Don’t you love it when software designers listen to their customers? Gives me a warm feeling all over. So kudos to the authors of the incredibly useful Firefox bookmark synchronization add-on Foxmarks. After the demise of Google’s great browser synching tool back in June, I turned to Foxmarks to keep everything in tune on my various Macs. But unlike Google, Foxmarks only synced bookmarks, not passwords, cookies or browsing history. Of the three missing features, syncing passwords was easily the most useful. So I’m happy to report that Foxmarks new version 2.5 adds a solid password syncing capability.
The implementation is straightforward and easy to use. Password syncing is off by default so you must first go to Foxmarks’ preferences and activate it. The first sync requires that you create a password for password syncing and obviously you should create a long, twisty, turny one. The first sync was pretty darn quick. Then on other computers, you simply activate the feature and input the password.
I’m not a computer security expert but it does appear that Foxmarks has taken good care with the new feature. Transfers between browsers and the Foxmarks server are encrypted. And if you don’t trust Foxmarks, you can name your own server. If you ever want to erase all the passwords, there’s a handy button in Foxmarks’ preferences called “Delete Passwords From Server.” Furthermore, I would never trust Firefox to save passwords for critical web sites like my bank in the first place, so Foxmarks’ security is less than a critical need for me.
I do have one problem or issue with the new password sync feature. If Foxmark encounters a conflict — you have different passwords for the same web address — it presents a conflict resolution dialogue box. It shows both passwords blotted out. But just hit the giant, how-did-I-miss-it-earlier button labeled “Show Passwords” to see exactly what’s been saved on each. But the two conflicting passwords are both blanked out with dots so how are you supposed to know which one is correct? And there’s no option to simply type in the current password for that web site. Needs improvement here.
Overall, I highly recommend Foxmarks for keeping browsers on all your computers every-more-completely in sync. And, frankly, there’s not a lot of competition. Firefox’s own Weave project is still stuck at the 0.1 beta point and I haven’t seen any action with Google’s now abandoned but open sourced offering.

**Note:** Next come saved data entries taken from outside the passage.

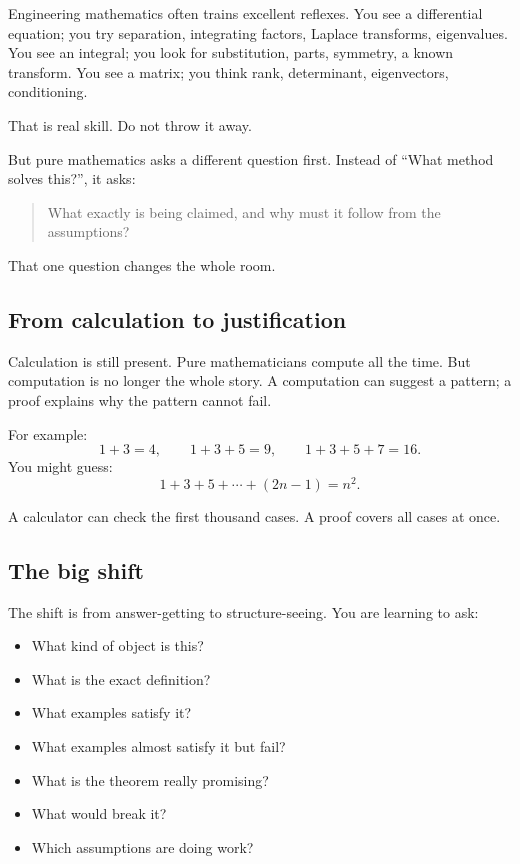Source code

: \documentclass[11pt]{article}
\begin{document}
Engineering mathematics often trains excellent reflexes. You see a differential equation; you try separation, integrating factors, Laplace transforms, eigenvalues. You see an integral; you look for substitution, parts, symmetry, a known transform. You see a matrix; you think rank, determinant, eigenvectors, conditioning.

That is real skill. Do not throw it away.

But pure mathematics asks a different question first. Instead of ``What method solves this?'', it asks:

\begin{quote}
What exactly is being claimed, and why must it follow from the assumptions?
\end{quote}

That one question changes the whole room.

\subsection{From calculation to justification}

Calculation is still present. Pure mathematicians compute all the time. But computation is no longer the whole story. A computation can suggest a pattern; a proof explains why the pattern cannot fail.

For example:
\[
1+3=4,\qquad 1+3+5=9,\qquad 1+3+5+7=16.
\]
You might guess:
\[
1+3+5+\cdots+(2n-1)=n^2.
\]

A calculator can check the first thousand cases. A proof covers all cases at once.

\subsection{The big shift}

The shift is from answer-getting to structure-seeing. You are learning to ask:

\begin{itemize}
\item What kind of object is this?
\item What is the exact definition?
\item What examples satisfy it?
\item What examples almost satisfy it but fail?
\item What is the theorem really promising?
\item What would break it?
\item Which assumptions are doing work?
\end{itemize}
\end{document}
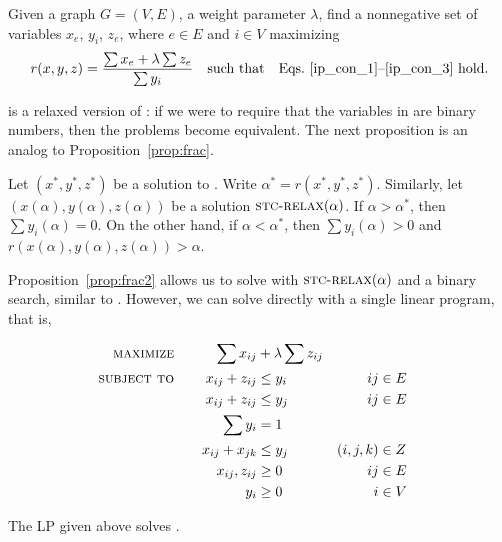 \begin{problem}[\prbstrwkr]
Given a graph $G = (V,E)$, a weight parameter $\lambda$, find a nonnegative set of variables $x_{e}$, $y_i$, $z_{e}$, where $e \in E$ and $i \in V$ maximizing
\[
    r(x, y, z) = \frac{\sum x_e + \lambda \sum z_e}{ \sum y_i}
    \quad\text{such that}\quad\text{Eqs.~\ref{ip_con_1}--\ref{ip_con_3} hold}.
\]
\end{problem}

\prbstrwkr is a relaxed version of \prbstrwk:
if we were to require that the variables in \prbstrwkr are binary numbers, then the problems become equivalent. The next proposition is an analog to Proposition~\ref{prop:frac}.

\begin{proposition}
\label{prop:frac2}
 Let $(x^*, y^*, z^*)$ be a solution to \prbstrwkr. Write $\alpha^* = r(x^*, y^*, z^*)$.
Similarly, let $(x(\alpha), y(\alpha), z(\alpha))$ be a solution $\textsc{stc-relax}(\alpha)$.
 If $\alpha > \alpha^*$, then $\sum y_i(\alpha) = 0$. On the other hand, if $\alpha < \alpha^*$, then $\sum y_i(\alpha) > 0$ and $r(x(\alpha), y(\alpha), z(\alpha)) > \alpha$.
\end{proposition}



Proposition~\ref{prop:frac2} allows us to solve \prbstrwkr with $\textsc{stc-relax}(\alpha)$ and a binary search, similar to \algip. However, we can solve \prbstrwkr directly with a single linear program, that is,


\begin{alignat*}{3}
	\textsc{maximize}&\quad& \sum x_{ij} & + \lambda  \sum z_{ij}   & 
	\\  
	\textsc{subject to} &&  x_{ij} + z_{ij} & \leq y_i &  ij & \in E \\
	&& x_{ij} + z_{ij} & \leq y_j &  ij & \in E\\
   && \sum y_i & = 1 \\
    && x_{ij}  + x_{jk} & \leq y_j & (i, j, k) & \in Z\\
        && x_{ij}, z_{ij} & \geq 0 &  ij & \in E\\
        && y_{i} & \geq 0 &  i & \in V
\end{alignat*}

\begin{proposition}
\label{prop:lp}
The LP given above solves \prbstrwkr.
\end{proposition}

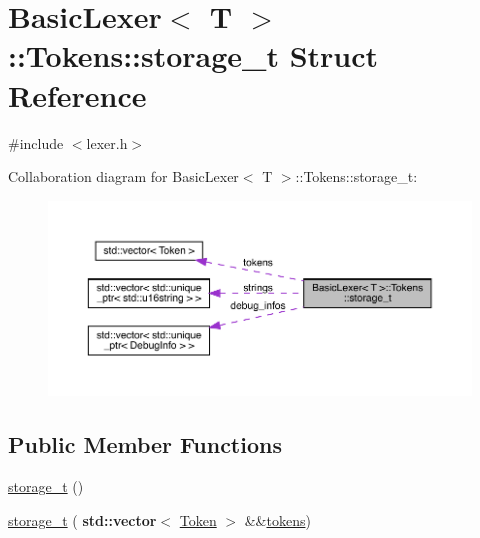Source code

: \hypertarget{struct_basic_lexer_1_1_tokens_1_1storage__t}{}\section{Basic\+Lexer$<$ T $>$\+:\+:Tokens\+:\+:storage\+\_\+t Struct Reference}
\label{struct_basic_lexer_1_1_tokens_1_1storage__t}


{\ttfamily \#include $<$lexer.\+h$>$}



Collaboration diagram for Basic\+Lexer$<$ T $>$\+:\+:Tokens\+:\+:storage\+\_\+t\+:
\nopagebreak
\begin{figure}[H]
\begin{center}
\leavevmode
\includegraphics[width=350pt]{struct_basic_lexer_1_1_tokens_1_1storage__t__coll__graph}
\end{center}
\end{figure}
\subsection*{Public Member Functions}
\begin{DoxyCompactItemize}
\item 
\hyperlink{struct_basic_lexer_1_1_tokens_1_1storage__t_a93eb78f3f158d806a2c02934bbdea859}{storage\+\_\+t} ()
\item 
\hyperlink{struct_basic_lexer_1_1_tokens_1_1storage__t_adc2ef25135af9c48c8694187fa39f527}{storage\+\_\+t} (\textbf{ std\+::vector}$<$ \hyperlink{class_token}{Token} $>$ \&\&\hyperlink{struct_basic_lexer_1_1_tokens_1_1storage__t_a5150826387fcf46d98647a4d4e3fc83f}{tokens})
\end{DoxyCompactItemize}
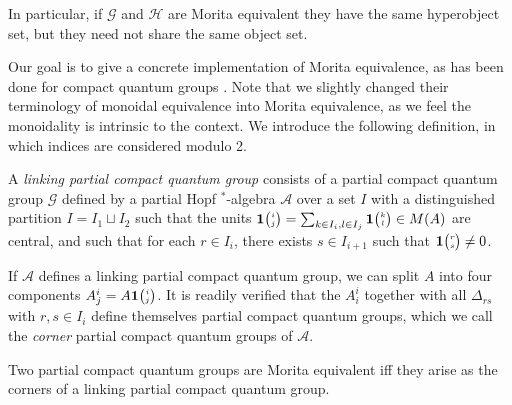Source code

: In particular, if $\mathscr{G}$ and $\mathscr{H}$ are Morita equivalent they have the same hyperobject set, but they need not share the same object set.

Our goal is to give a concrete implementation of Morita equivalence, as has been done for compact quantum groups \cite{BDV1}. Note that we slightly changed their terminology of monoidal equivalence into Morita equivalence, as we feel the monoidality is intrinsic to the context. We introduce the following definition, in which indices are considered modulo 2. 

\begin{Def} A \emph{linking partial compact quantum group} consists of a partial compact quantum group $\mathscr{G}$ defined by a partial Hopf $^*$-algebra $\mathscr{A}$ over a set $I$ with a distinguished partition $I = I_1\sqcup I_2$ such that the units $\mathbf{1}{\tiny {\begin{pmatrix} i\\j\end{pmatrix}}} = \sum_{k\in I_i,l\in I_j} \mathbf{1}{\tiny {\begin{pmatrix} k\\l\end{pmatrix}}} \in M(A)$ are central, and such that for each $r\in I_i$, there exists $s\in I_{i+1}$ such that $\mathbf{1}{\tiny {\begin{pmatrix} r\\s\end{pmatrix}}}\neq 0$.
\end{Def}

If $\mathscr{A}$ defines a linking partial compact quantum group, we can split $A$ into four components $A^i_j = A\mathbf{1}{\tiny {\begin{pmatrix} i\\j\end{pmatrix}}}$. It is readily verified that the $A^i_i$ together with all $\Delta_{rs}$ with $r,s \in I_i$ define themselves partial compact quantum groups, which we call the \emph{corner} partial compact quantum groups of $\mathscr{A}$. 

\begin{Prop} Two partial compact quantum groups are Morita equivalent iff they arise as the corners of a linking partial compact quantum group.
\end{Prop}

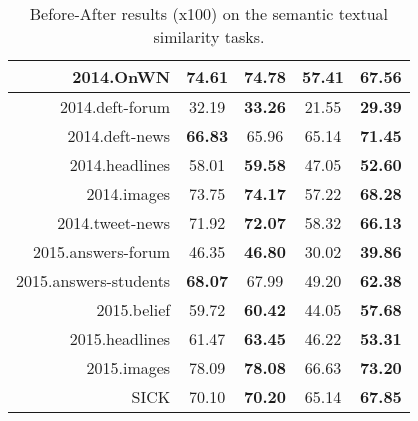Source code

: \documentclass{article} \usepackage{acl2017,times}
\begin{document}
\begin{table}[!h]
\begin{tabular}{|r||c|c||c|c|}
2014.OnWN             & 74.61                      & \textbf{74.78}                      & 57.41                      & \textbf{67.56}                      \\ \hline
2014.deft-forum       & 32.19                      & \textbf{33.26}                      & 21.55                      & \textbf{29.39}                      \\ \hline
2014.deft-news        & \textbf{66.83}             & 65.96                               & 65.14                      & \textbf{71.45}                      \\ \hline
2014.headlines        & 58.01                      & \textbf{59.58}                      & 47.05                      & \textbf{52.60}                      \\ \hline
2014.images           & 73.75                      & \textbf{74.17}                      & 57.22                      & \textbf{68.28}                      \\ \hline
2014.tweet-news       & 71.92                      & \textbf{72.07}                      & 58.32                      & \textbf{66.13}                      \\ \hline
2015.answers-forum    & 46.35                      & \textbf{46.80}                      & 30.02                      & \textbf{39.86}                      \\ \hline
2015.answers-students & \textbf{68.07}             & 67.99                               & 49.20                      & \textbf{62.38}                      \\ \hline
2015.belief           & 59.72                      & \textbf{60.42}                      & 44.05                      & \textbf{57.68}                      \\ \hline
2015.headlines        & 61.47                      & \textbf{63.45}                      & 46.22                      & \textbf{53.31}                      \\ \hline
2015.images           & 78.09                      & \textbf{78.08}                      & 66.63                      & \textbf{73.20}                      \\ \hline
SICK                  & 70.10                      & \textbf{70.20}                      & 65.14                      & \textbf{67.85}                      \\ \hline
\end{tabular}
\caption{Before-After results (x100) on the semantic textual similarity tasks.}
\label{tb:sts:detail}
\end{table}
\end{document}
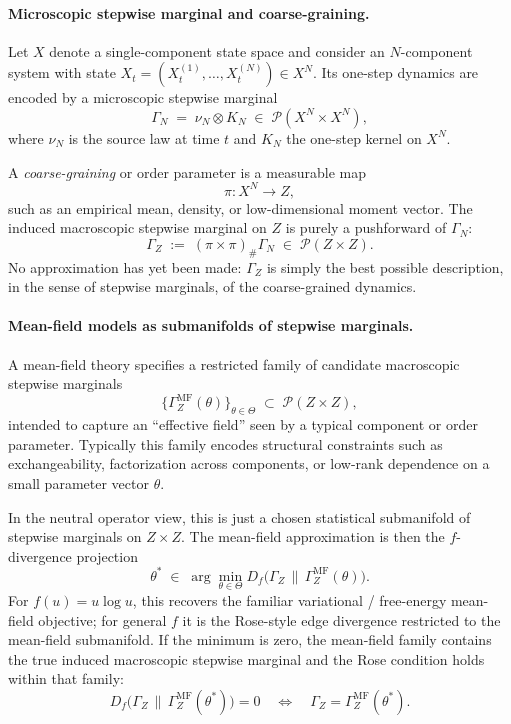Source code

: \documentclass[11pt]{article}
\newcommand{\1}{\mathbf{1}}
\newcommand{\push}{\#}
\begin{document}
\paragraph{Microscopic stepwise marginal and coarse-graining.}
Let $X$ denote a single-component state space and consider an $N$-component system with state $X_t = (X_t^{(1)},\dots,X_t^{(N)}) \in X^N$. Its one-step dynamics are encoded by a microscopic stepwise marginal
\[
\Gamma_N \;=\; \nu_N \otimes K_N \;\in\; \mathcal P(X^N \times X^N),
\]
where $\nu_N$ is the source law at time $t$ and $K_N$ the one-step kernel on $X^N$.

A \emph{coarse-graining} or order parameter is a measurable map
\[
\pi \colon X^N \to Z,
\]
such as an empirical mean, density, or low-dimensional moment vector. The induced macroscopic stepwise marginal on $Z$ is purely a pushforward of $\Gamma_N$:
\[
\Gamma_Z \;:=\; (\pi \times \pi)_{\push} \Gamma_N \;\in\; \mathcal P(Z \times Z).
\]
No approximation has yet been made: $\Gamma_Z$ is simply the best possible description, in the sense of stepwise marginals, of the coarse-grained dynamics.

\paragraph{Mean-field models as submanifolds of stepwise marginals.}
A mean-field theory specifies a restricted family of candidate macroscopic stepwise marginals
\[
\big\{\Gamma_Z^{\mathrm{MF}}(\theta)\big\}_{\theta \in \Theta}
\;\subset\;
\mathcal P(Z\times Z),
\]
intended to capture an ``effective field'' seen by a typical component or order parameter. Typically this family encodes structural constraints such as exchangeability, factorization across components, or low-rank dependence on a small parameter vector $\theta$.

In the neutral operator view, this is just a chosen statistical submanifold of stepwise marginals on $Z\times Z$. The mean-field approximation is then the $f$-divergence projection
\[
\theta^\ast
\;\in\;
\arg\min_{\theta \in \Theta}
D_f\!\big(\Gamma_Z \,\big\|\, \Gamma_Z^{\mathrm{MF}}(\theta)\big).
\]
For $f(u)=u\log u$, this recovers the familiar variational / free-energy mean-field objective; for general $f$ it is the Rose-style edge divergence restricted to the mean-field submanifold. If the minimum is zero, the mean-field family contains the true induced macroscopic stepwise marginal and the Rose condition holds within that family:
\[
D_f\!\big(\Gamma_Z \,\big\|\, \Gamma_Z^{\mathrm{MF}}(\theta^\ast)\big)=0
\quad\Longleftrightarrow\quad
\Gamma_Z = \Gamma_Z^{\mathrm{MF}}(\theta^\ast).
\]
\end{document}
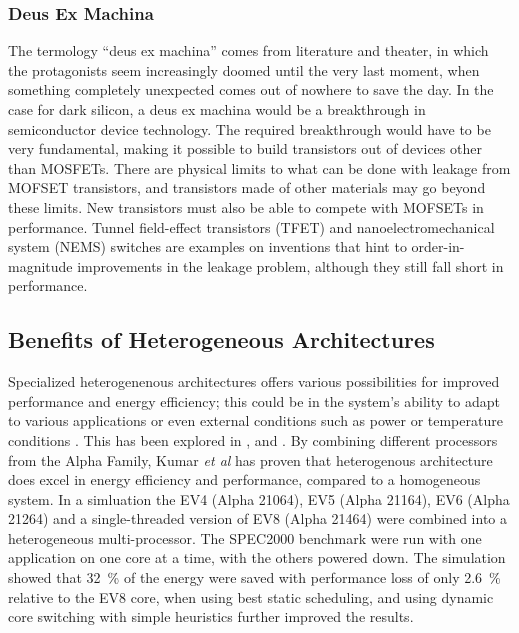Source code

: \subsubsection{Deus Ex Machina}
The termology ``deus ex machina'' comes from literature and theater, in which the protagonists seem increasingly doomed until the very last moment, when something completely unexpected comes out of nowhere to save the day.
In the case for dark silicon, a deus ex machina would be a breakthrough in semiconductor device technology.
The required breakthrough would have to be very fundamental, making it possible to build transistors out of devices other than MOSFETs. 
There are physical limits to what can be done with %
leakage from MOFSET transistors, and transistors made of other materials may go beyond these limits.
New transistors must also be able to compete with MOFSETs in performance.
Tunnel field-effect transistors (TFET) and nanoelectromechanical system (NEMS) switches are examples on inventions that hint to order-in-magnitude improvements in the leakage problem, although they still fall short in performance. \cite{dark-silicon}

\subsection{Benefits of Heterogeneous Architectures}
\label{sec:heterogeneous}

Specialized heterogenenous architectures offers various possibilities for improved performance and energy efficiency;
this could be in the system's ability to adapt to various applications or even external conditions such as
power or temperature conditions \cite{heterogeneous-ee, heterogeneous-perf, heterogeneous-arch}.
This has been explored in \cite{heterogeneous-ee}, \cite{heterogeneous-perf} and \cite{heterogeneous-arch}.
By combining different processors from the Alpha Family, Kumar \textit{et al} has proven that heterogenous architecture does excel in energy efficiency and performance, compared to a homogeneous system.
In a simluation the EV4 (Alpha 21064), EV5 (Alpha 21164), EV6 (Alpha 21264) and a single-threaded version of EV8 (Alpha 21464) were combined into a heterogeneous multi-processor.
The SPEC2000 benchmark were run with one application on one core at a time, with the others powered down.
The simulation showed that 32~\% of the energy were saved with performance loss of only 2.6~\% relative to the EV8 core, when using best static scheduling, and using dynamic core switching with simple heuristics further improved the results. \cite{heterogeneous-ee}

Semi-related aside: when Firefox notified me that there was an upgrade available for Foxmarks, it also decided to offer me the chance to install a few other popular add-ons. I decided to see if ColorfulTabs might help me sort through bunches of open pages. The add-on colorizes each tab you have open in Firefox with a different color (see picture below). After about 10 seconds, I decided that the various colors were more distracting than useful. It’s easier to simply read the black text in each tab to see what page it’s on. The clashing colors distracted my brain as I tried to read across the tabs. No thanks.